In a new article for Engadget, author and reporter Violet Blue vivisects the anti-trafficking movement, with special attention paid to Ashton Kutcher's organization, Thorn.
Like a female samurai of the Kill Bill variety, investigative journalist Violet Blue eviscerates the self-serving anti-sex trafficking industry in a recent report for Engadget that leaves Ashton Kutcher’s secretive nonprofit, Thorn, with an epic, intestines-baring belly wound.
In “Sex, lies, and surveillance: Something’s wrong with the war on sex trafficking,” Blue details how a consortium of nonprofits is pushing a sexually repressive agenda, conflating sex trafficking with sex work, and using bogus statistics to spread fear and widen its influence. She calls the anti-sex-trafficking industry “a lucrative growth market riddled with charlatans,” which over the years has garnered millions of dollars in funding from the federal government and big tech companies, like Google and Facebook.
Among the major players is Thorn, which Kutcher co-founded in 2009 with then-wife Demi Moore. Reportedly, Kutcher and Moore were inspired after they’d watched a late-night documentary on Television about child sex trafficking in Cambodia.
Billing itself as the “digital defender of children,” Thorn claims its mission is to “eliminate child sexual abuse from the internet” via two forms of software it has developed: “Safer,” which purportedly removes child porn from an organization’s platform; and “Spotlight,” which uses a massive archive of escort ads to keep tabs on sex workers for law enforcement.
Blue writes that both tools “use data sources and AI to automate policing of sex content.” A Thorn spokeswoman told Blue that the company is unconcerned with consensual sex work and just wants to recover children from sexual slavery. But as Blue notes, most of Thorn’s nonprofit partners “vow to abolish consensual sex work” as a means to end the exploitation of minors.
Thorn’s propaganda and deeds belie its stated goals. Reporters have caught Kutcher making questionable claims about the efficacy of Thorn’s software and trafficking in dubious statistics. Worse still was Thorn’s support in 2018 for the Fight Online Sex Trafficking Act (FOSTA), a federal law making it illegal to promote or facilitate sex work online.

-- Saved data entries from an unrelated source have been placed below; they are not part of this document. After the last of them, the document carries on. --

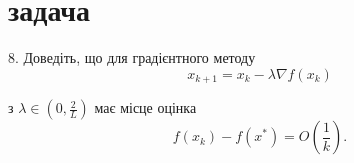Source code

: \section{задача}
\begin{tcolorbox}[title=Умова]
8. Доведіть, що для градієнтного методу
$$
x_{k+1}=x_k-\lambda \nabla f\left(x_k\right)
$$

з $\lambda \in\left(0, \frac{2}{L}\right)$ має місце оцінка
$$
f\left(x_k\right)-f\left(x^*\right)=O\left(\frac{1}{k}\right) .
$$
\end{tcolorbox}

Combined with the government’s takedown (under a different statute) of the online classified ads site Backpage.com, FOSTA was like a pale horse of death trampling sex workers underfoot, whether or not their services were actually illegal. The draconian measure precipitated a wave of self-censorship by interactive websites worried that sexually suggestive third-party content might trigger the attention of the authorities.
In describing the law’s horrific aftermath, Blue quotes from a recent paper in the Fordham Law Review by juris doctorate candidate Lura Chamberlain, which describes FOSTA as an unmitigated disaster. FOSTA denied sex workers the ability to vet their clients, making the sex trade increasingly unsafe. And it removed a tool used by law enforcement to rescue actual victims of sex trafficking, which, unlike sex work among consenting adults (aka, prostitution), involves minors, or adults through force, fraud or coercion .
Chamberlain writes:
Within one month of FOSTA’s enactment, thirteen sex workers were reported missing, and two were dead from suicide. Sex workers operating independently faced a tremendous and immediate uptick in unwanted solicitation from individuals offering or demanding to traffic them. Numerous others were raped, assaulted, and rendered homeless or unable to feed their children. These egregious acts of violence and economic devastation are directly attributable to FOSTA’s enactment.
Chamberlain’s paper is an important contribution to the study of FOSTA, and Blue is to be commended for drawing attention to it. Indeed, throughout her piece, Blue links to sources that even jaded followers of this subject will find enlightening, such as a link to an unnerving Bloomberg piece about the data-mining company Palantir, which has teamed up with Kutcher’s Thorn and is equally opaque about its methods.
Kutcher may play a lovable doofus on TV, but when it comes to Thorn, he seems equal parts J. Edgar Hoover and P.T. Barnum. The connection to Palantir alone makes one wonder about Thorn’s intentions for all the information that it scrapes from the internet.